Richard Fontana

Richard Fontana at

Regarding grocery store aisles, I assume you're talking about the ones that are in the supermarket genre (as opposed to what I tend to call a "deli"). Narrow-aisle grocery store aisles I associate with Manhattan, though perhaps you encountered them elsewhere. I recall finding them annoying. It's been a long time since I was in a supermarket in Brooklyn or Queens but the ones I remember from living there (i.e. till I was approximately 15 in Brooklyn, 24 in Queens) were more like their spacious suburban siblings, though no doubt smaller.
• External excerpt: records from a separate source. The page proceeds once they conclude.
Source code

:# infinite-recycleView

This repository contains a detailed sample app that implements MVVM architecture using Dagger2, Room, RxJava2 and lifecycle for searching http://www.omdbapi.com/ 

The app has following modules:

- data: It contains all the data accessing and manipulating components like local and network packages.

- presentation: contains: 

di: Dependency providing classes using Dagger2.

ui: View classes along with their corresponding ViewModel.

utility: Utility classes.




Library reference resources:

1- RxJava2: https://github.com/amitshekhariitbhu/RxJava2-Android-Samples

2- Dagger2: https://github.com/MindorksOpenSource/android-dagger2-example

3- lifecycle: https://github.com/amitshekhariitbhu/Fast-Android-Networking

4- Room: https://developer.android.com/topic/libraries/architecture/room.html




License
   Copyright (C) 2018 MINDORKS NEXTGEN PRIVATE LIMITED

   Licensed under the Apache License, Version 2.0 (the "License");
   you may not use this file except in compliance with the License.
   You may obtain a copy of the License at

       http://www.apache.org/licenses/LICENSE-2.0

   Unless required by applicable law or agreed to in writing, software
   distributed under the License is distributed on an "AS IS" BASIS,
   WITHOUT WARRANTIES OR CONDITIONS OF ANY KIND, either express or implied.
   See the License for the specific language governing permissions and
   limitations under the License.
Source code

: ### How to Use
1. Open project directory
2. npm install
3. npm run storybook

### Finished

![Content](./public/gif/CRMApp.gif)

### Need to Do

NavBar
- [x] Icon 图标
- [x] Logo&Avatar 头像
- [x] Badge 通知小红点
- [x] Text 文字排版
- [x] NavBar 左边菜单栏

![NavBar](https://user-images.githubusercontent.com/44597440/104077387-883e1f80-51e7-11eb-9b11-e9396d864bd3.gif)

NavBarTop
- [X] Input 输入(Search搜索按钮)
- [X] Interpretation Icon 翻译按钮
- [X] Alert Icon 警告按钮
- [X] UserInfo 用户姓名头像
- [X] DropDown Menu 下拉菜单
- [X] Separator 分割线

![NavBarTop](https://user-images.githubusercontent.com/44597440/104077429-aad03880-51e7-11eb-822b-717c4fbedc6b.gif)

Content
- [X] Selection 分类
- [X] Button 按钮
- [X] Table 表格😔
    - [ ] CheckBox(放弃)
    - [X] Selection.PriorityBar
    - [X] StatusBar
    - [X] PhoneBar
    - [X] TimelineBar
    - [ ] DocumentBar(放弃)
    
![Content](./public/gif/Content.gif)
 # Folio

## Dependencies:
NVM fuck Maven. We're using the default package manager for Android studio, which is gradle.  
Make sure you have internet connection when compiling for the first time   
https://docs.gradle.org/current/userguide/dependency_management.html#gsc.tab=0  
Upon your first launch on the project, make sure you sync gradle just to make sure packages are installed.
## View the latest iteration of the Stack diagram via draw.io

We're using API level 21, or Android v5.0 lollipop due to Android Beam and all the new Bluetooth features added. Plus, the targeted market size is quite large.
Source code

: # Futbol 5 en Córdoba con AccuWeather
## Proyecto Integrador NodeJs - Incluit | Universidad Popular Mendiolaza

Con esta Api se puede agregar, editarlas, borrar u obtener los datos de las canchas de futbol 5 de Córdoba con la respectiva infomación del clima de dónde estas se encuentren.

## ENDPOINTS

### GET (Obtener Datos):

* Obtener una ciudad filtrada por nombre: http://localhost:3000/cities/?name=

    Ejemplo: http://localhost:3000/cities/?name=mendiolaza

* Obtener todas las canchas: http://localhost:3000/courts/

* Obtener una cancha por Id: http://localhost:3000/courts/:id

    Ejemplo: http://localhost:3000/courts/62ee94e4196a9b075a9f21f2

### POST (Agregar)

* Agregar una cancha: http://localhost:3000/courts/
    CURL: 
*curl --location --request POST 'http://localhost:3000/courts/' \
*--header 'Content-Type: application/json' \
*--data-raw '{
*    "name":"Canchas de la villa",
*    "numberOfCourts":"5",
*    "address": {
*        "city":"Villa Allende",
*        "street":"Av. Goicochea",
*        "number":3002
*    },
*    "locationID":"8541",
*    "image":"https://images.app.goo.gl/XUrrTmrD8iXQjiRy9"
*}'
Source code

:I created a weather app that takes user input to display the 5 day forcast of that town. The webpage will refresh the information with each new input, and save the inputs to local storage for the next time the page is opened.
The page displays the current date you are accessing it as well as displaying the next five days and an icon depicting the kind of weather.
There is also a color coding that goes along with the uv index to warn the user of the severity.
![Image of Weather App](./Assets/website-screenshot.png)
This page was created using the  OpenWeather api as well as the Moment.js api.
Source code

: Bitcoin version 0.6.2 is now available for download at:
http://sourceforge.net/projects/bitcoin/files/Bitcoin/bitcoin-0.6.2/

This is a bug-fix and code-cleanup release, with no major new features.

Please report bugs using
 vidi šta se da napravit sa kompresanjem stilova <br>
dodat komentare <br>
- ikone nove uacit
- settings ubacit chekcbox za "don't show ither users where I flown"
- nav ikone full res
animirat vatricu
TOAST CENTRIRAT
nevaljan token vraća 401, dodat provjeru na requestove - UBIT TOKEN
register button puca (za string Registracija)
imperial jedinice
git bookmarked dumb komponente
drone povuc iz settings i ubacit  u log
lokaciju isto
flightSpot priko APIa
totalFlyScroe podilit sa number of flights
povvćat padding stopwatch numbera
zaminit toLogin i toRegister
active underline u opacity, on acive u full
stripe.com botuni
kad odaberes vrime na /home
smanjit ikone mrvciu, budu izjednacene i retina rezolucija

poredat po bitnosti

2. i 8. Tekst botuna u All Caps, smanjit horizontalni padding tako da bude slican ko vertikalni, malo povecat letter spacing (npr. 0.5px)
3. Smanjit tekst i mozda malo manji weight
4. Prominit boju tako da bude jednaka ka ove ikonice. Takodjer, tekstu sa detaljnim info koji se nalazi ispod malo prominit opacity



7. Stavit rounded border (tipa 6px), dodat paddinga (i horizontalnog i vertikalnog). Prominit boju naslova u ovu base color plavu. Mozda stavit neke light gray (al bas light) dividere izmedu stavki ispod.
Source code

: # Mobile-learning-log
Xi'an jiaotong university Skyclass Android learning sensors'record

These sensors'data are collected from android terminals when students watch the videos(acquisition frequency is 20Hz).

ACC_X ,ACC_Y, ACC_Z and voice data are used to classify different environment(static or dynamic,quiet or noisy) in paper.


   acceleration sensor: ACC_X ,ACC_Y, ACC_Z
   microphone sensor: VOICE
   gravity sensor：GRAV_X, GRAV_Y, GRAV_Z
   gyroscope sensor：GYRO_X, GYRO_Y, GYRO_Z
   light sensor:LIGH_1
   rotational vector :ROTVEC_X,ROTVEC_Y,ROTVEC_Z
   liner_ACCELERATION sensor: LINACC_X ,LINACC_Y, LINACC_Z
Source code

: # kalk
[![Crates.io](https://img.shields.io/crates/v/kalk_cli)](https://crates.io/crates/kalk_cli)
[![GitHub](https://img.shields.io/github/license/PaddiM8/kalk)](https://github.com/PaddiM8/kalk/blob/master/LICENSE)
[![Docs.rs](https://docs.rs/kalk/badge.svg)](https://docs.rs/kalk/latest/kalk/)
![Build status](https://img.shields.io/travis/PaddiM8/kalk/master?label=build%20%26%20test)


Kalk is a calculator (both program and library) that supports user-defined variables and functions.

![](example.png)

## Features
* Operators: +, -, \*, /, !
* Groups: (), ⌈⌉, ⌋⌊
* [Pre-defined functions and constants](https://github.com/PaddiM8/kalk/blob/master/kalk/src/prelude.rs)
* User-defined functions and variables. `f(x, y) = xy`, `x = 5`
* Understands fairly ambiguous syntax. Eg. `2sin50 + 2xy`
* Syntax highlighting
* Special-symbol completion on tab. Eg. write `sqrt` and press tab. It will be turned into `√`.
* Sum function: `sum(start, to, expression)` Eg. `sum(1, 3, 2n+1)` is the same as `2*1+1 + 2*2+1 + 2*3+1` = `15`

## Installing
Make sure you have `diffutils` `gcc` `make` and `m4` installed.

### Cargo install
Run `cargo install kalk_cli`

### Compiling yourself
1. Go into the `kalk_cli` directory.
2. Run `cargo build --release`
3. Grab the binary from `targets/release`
I am not even sure supermarket-genre grocery stores were common in Manhattan before the 1990s (Manhattan underwent a kind of suburban transformation corresponding approximately to the Giuliani administration).

I experienced this in downtown brooklyn a lot

Bradley M. Kuhn at 2015-03-11T00:25:01Z

Yeah, there's really no room in Downtown Brooklyn for the sort of supermarket-genre grocery stores that I remember from (central & southern) Brooklyn (Kings County) and Queens.

I said in my earlier comment that I wasn't sure if there were such grocery stores in Manhattan at all before the 1990s, but I'm pretty sure at least D'agostino's was well-established by the 1980s if not earlier.

Some ancient supermarket chains I remember from my childhood in Brooklyn were Met Food (IIRC), A&P, Key Food, and Bohack's, in addition to the more successful Waldbaum's. In Queens I remember Grand Union (now dead) as well as Waldbaum's.